- _Problem to solve_:
Find the string "Number" in the entries and copy each line that has it.
◇ ◇ ◇
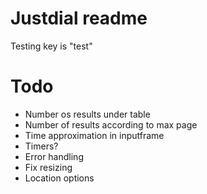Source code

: # Justdial readme

Testing key is "test"

# Todo

- Number os results under table
- Number of results according to max page
- Time approximation in inputframe
- Timers?
- Error handling
- Fix resizing
- Location options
◇ ◇ ◇
- _Result for this exercise_:
- Number os results under table
- Number of results according to max page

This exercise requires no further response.